Extracted data entries:

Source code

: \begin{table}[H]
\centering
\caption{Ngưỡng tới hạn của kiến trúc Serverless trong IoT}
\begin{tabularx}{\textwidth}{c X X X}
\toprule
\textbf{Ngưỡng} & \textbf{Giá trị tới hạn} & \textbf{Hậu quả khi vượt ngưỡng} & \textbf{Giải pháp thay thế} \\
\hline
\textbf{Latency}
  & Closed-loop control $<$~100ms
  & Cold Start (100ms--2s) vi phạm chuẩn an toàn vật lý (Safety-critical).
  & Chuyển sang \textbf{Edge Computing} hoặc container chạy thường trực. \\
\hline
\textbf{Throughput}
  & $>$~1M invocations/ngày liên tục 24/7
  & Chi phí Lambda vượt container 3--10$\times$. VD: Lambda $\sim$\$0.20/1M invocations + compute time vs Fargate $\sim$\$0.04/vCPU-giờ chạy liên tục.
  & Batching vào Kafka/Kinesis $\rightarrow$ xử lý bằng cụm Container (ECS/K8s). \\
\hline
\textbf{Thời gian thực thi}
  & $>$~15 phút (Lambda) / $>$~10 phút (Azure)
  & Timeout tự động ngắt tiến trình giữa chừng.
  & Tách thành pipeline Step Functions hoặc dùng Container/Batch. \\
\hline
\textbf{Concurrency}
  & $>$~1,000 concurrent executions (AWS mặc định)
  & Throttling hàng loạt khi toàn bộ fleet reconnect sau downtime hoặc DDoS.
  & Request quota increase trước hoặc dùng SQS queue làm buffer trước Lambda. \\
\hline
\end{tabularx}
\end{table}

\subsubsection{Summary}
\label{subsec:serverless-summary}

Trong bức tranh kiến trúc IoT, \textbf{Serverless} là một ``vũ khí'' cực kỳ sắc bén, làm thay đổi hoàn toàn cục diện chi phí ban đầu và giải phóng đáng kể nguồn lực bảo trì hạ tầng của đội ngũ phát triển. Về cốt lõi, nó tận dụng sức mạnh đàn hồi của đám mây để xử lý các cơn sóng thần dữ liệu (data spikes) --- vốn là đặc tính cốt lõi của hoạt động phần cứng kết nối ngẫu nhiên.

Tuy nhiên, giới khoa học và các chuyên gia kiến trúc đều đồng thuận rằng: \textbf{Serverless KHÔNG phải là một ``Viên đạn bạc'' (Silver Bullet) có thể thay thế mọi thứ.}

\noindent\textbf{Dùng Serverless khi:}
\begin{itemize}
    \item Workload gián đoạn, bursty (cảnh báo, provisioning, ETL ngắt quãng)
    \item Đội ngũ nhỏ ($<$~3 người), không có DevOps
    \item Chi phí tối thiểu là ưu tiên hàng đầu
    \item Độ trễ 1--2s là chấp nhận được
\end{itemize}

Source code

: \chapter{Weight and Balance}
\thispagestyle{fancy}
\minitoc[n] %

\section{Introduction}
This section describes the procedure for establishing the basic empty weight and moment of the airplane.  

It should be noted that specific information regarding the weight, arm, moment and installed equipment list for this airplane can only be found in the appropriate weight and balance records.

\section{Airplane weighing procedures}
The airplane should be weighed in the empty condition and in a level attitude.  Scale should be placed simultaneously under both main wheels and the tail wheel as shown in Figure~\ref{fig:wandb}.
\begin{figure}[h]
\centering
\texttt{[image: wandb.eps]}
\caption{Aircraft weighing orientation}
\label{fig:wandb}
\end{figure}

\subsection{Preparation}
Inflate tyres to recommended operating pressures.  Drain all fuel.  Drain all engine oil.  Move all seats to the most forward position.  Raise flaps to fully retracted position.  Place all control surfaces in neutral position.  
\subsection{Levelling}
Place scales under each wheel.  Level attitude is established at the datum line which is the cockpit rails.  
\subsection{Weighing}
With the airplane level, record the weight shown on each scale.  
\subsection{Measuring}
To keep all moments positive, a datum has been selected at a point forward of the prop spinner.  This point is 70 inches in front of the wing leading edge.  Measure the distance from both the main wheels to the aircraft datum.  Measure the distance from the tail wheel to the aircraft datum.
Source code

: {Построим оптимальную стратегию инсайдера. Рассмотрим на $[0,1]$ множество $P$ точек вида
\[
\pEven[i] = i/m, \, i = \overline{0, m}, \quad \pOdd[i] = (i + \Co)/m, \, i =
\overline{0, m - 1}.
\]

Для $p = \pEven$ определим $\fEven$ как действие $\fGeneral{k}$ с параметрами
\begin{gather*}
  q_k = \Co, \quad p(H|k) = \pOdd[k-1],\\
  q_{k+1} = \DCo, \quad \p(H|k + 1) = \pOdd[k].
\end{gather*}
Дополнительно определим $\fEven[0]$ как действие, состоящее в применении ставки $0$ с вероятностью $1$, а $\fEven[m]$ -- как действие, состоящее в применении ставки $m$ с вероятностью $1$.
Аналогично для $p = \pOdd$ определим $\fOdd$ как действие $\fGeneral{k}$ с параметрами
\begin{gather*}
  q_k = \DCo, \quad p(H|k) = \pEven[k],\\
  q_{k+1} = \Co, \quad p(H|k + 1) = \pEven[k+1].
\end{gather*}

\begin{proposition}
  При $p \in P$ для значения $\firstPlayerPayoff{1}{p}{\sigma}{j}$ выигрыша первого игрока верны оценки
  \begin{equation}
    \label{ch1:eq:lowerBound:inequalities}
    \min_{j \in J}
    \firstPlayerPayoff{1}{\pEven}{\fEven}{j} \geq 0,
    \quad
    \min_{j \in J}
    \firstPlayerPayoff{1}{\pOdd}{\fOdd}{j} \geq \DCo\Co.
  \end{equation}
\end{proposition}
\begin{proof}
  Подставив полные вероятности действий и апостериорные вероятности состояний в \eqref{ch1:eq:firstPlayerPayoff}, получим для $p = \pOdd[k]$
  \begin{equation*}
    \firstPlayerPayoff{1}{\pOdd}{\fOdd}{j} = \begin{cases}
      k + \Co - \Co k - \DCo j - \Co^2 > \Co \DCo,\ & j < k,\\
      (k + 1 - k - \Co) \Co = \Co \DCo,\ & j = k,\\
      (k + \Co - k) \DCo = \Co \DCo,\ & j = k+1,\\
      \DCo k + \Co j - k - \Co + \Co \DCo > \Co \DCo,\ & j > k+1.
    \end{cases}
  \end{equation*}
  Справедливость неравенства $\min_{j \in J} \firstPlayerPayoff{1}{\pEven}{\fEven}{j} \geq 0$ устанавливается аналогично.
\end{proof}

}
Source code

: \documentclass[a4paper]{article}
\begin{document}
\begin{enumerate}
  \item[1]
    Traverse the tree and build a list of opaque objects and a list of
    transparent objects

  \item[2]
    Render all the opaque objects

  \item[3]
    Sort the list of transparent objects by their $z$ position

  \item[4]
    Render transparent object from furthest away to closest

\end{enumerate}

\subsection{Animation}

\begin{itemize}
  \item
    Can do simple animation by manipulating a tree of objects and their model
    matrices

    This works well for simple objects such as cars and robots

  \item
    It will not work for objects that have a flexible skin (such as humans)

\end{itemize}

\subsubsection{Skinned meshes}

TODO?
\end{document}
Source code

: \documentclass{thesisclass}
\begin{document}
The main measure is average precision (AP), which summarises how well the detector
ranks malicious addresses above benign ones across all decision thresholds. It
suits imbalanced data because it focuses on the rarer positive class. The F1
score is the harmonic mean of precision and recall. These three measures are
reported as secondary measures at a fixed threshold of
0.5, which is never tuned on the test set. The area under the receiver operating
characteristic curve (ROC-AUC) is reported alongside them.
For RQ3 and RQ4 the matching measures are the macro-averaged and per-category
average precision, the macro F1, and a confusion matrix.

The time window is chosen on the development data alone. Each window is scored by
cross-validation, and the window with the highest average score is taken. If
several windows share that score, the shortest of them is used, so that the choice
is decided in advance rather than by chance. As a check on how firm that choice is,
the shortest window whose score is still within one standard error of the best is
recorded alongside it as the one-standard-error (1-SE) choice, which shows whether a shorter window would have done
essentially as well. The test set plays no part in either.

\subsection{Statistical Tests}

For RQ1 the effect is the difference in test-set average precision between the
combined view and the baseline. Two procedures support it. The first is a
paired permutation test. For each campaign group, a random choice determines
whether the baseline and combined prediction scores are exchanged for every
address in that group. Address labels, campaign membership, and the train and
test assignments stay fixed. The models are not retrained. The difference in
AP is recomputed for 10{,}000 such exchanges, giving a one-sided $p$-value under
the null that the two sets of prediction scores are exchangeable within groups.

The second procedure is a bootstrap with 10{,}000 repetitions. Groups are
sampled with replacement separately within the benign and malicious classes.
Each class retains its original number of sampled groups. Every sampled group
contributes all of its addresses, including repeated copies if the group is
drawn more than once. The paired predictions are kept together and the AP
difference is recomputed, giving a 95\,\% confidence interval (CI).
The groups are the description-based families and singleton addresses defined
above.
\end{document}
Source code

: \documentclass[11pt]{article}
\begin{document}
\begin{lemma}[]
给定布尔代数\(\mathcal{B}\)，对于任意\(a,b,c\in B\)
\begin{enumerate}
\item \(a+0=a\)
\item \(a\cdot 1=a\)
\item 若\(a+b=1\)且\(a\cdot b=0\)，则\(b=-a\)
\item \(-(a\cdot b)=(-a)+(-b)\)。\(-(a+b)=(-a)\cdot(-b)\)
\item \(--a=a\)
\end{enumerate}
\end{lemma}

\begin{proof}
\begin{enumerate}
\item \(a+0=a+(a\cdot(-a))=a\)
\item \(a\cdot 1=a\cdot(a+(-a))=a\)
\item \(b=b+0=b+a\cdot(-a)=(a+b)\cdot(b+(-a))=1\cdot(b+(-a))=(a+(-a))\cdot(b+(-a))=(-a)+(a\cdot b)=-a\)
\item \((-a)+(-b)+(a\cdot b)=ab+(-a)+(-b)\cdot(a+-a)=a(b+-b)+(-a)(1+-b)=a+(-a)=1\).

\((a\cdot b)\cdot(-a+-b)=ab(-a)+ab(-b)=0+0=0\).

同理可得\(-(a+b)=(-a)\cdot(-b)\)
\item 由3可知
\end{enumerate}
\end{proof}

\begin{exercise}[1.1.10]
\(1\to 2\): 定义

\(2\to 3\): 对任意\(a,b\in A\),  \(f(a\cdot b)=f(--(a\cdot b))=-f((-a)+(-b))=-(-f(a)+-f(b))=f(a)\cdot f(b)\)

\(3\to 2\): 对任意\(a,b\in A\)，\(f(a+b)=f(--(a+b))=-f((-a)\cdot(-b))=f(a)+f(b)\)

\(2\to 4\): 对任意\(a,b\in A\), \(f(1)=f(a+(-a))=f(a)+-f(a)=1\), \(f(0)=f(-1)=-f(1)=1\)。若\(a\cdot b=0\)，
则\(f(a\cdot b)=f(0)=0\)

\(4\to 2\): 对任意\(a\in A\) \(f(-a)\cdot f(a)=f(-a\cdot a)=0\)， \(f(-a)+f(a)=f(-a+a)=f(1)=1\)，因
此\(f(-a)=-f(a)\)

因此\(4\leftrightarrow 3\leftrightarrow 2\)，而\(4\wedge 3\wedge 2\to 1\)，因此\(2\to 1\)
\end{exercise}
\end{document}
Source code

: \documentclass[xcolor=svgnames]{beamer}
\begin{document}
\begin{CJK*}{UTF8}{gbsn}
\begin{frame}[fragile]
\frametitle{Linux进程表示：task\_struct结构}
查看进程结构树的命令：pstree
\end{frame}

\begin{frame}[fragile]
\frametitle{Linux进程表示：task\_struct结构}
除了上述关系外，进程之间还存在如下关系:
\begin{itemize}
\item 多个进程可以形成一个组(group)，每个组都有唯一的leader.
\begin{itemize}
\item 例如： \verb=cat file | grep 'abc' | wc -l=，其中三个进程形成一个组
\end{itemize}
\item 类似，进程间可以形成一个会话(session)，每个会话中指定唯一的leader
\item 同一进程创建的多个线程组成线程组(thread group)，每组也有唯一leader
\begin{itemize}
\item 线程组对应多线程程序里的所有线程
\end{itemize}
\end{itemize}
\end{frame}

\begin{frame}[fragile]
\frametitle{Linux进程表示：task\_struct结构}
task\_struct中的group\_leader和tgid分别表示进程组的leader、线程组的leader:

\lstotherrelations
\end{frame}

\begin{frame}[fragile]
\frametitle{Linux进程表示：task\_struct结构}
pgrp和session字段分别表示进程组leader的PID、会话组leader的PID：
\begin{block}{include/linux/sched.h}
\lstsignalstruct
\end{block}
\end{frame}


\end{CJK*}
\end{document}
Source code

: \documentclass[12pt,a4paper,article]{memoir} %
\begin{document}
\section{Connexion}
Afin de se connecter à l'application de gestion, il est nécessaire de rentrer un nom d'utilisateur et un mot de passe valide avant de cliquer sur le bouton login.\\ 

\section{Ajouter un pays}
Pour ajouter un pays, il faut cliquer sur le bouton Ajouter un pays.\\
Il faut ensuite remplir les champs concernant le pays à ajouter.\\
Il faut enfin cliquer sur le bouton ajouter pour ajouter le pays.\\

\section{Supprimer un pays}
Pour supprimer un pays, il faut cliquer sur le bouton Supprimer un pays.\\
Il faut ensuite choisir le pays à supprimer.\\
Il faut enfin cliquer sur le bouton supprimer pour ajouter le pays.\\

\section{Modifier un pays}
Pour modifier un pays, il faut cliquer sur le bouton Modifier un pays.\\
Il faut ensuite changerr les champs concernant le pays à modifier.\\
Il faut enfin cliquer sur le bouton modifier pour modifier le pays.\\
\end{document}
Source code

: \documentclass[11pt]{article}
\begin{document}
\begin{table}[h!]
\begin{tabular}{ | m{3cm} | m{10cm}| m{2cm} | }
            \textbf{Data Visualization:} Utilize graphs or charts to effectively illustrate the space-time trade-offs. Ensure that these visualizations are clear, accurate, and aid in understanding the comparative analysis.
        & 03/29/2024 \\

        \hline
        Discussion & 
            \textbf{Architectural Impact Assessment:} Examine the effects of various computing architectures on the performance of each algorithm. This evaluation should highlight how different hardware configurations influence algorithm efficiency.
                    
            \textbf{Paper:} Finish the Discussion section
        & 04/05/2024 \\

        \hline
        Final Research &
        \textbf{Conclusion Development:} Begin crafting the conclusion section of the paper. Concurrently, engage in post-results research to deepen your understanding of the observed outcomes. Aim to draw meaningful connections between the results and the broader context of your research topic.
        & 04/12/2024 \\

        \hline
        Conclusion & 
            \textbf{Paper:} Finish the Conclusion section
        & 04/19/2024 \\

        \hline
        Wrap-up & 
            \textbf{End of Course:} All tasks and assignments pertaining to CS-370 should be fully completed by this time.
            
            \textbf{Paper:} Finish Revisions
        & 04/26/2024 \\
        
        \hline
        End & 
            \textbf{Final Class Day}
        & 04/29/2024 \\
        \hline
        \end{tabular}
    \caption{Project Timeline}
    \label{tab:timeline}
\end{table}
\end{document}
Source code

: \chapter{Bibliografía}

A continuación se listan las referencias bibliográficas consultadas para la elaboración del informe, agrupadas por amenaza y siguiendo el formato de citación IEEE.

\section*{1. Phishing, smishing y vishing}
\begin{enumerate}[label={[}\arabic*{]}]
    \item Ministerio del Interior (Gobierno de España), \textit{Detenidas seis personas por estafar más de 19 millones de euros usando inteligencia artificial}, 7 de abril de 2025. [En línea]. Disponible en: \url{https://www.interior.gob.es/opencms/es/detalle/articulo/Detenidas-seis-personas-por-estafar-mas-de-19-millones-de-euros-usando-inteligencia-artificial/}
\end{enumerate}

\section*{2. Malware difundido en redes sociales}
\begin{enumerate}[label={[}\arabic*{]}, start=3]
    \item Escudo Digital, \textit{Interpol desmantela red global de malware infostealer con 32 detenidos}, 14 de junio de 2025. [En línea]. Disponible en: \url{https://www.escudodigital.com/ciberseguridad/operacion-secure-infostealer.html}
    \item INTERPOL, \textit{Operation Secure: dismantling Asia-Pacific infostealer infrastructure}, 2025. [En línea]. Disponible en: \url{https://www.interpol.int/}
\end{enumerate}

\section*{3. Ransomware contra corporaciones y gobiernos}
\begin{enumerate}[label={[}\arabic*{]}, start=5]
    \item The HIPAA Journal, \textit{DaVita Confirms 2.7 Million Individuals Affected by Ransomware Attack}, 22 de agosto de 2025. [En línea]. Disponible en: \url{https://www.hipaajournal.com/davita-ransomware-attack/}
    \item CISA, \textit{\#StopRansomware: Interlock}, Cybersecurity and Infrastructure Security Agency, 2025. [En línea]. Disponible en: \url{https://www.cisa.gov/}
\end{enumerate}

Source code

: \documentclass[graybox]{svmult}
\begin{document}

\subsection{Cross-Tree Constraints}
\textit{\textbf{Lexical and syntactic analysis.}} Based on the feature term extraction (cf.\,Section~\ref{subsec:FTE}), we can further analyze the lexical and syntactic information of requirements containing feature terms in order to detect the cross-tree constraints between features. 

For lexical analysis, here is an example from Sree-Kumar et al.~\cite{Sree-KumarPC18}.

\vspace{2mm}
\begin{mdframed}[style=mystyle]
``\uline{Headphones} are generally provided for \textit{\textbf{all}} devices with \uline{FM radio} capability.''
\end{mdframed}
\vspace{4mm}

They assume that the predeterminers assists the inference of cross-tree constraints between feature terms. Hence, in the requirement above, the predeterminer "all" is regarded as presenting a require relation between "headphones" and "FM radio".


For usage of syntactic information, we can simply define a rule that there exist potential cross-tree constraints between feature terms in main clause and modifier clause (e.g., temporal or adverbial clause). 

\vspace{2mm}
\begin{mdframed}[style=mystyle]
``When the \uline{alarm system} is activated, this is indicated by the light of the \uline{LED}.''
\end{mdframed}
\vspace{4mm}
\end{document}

• **Directions**:
Check every line of the records, and copy the ones that hold the word "datum".

• **Answer for this exercise**:
Place scales under each wheel.  Level attitude is established at the datum line which is the cockpit rails.  
To keep all moments positive, a datum has been selected at a point forward of the prop spinner.  This point is 70 inches in front of the wing leading edge.  Measure the distance from both the main wheels to the aircraft datum.  Measure the distance from the tail wheel to the aircraft datum.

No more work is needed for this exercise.